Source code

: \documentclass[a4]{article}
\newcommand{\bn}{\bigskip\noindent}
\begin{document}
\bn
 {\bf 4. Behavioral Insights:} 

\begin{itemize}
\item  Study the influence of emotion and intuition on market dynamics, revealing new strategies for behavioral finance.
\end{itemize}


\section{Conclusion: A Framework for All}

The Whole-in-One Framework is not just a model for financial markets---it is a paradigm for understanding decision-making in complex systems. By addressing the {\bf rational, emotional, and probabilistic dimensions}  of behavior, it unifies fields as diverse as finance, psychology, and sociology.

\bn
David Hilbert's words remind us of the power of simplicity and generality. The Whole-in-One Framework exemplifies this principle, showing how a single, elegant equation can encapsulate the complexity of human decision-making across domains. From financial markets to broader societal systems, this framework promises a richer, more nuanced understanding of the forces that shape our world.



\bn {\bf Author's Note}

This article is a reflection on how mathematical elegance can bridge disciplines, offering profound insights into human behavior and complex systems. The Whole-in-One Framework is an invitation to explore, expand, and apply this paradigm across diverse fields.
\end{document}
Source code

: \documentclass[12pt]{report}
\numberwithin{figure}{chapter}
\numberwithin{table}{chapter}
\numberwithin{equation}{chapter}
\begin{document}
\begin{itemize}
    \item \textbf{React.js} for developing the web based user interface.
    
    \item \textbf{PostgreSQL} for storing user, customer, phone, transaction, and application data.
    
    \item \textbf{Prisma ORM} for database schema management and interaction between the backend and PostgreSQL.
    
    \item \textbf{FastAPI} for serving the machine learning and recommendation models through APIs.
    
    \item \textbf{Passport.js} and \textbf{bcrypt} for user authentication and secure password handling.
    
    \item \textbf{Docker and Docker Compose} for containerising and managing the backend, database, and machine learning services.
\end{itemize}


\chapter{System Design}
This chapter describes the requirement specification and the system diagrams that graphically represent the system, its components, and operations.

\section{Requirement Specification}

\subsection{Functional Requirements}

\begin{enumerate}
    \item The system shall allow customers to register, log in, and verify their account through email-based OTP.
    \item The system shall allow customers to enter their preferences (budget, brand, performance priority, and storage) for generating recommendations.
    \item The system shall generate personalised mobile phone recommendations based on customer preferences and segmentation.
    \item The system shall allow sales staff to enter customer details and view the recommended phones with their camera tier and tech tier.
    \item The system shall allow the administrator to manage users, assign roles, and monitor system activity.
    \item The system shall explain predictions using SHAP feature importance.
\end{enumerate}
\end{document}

┄┄┄┄┄┄┄┄┄┄┄┄┄┄┄┄┄┄┄┄

■ **DESCRIPTION OF THE TASK**
Gather up every line from the listing above in which the word "learning" occurs.

■ **ANSWER SPACE**
    \item \textbf{FastAPI} for serving the machine learning and recommendation models through APIs.
    \item \textbf{Docker and Docker Compose} for containerising and managing the backend, database, and machine learning services.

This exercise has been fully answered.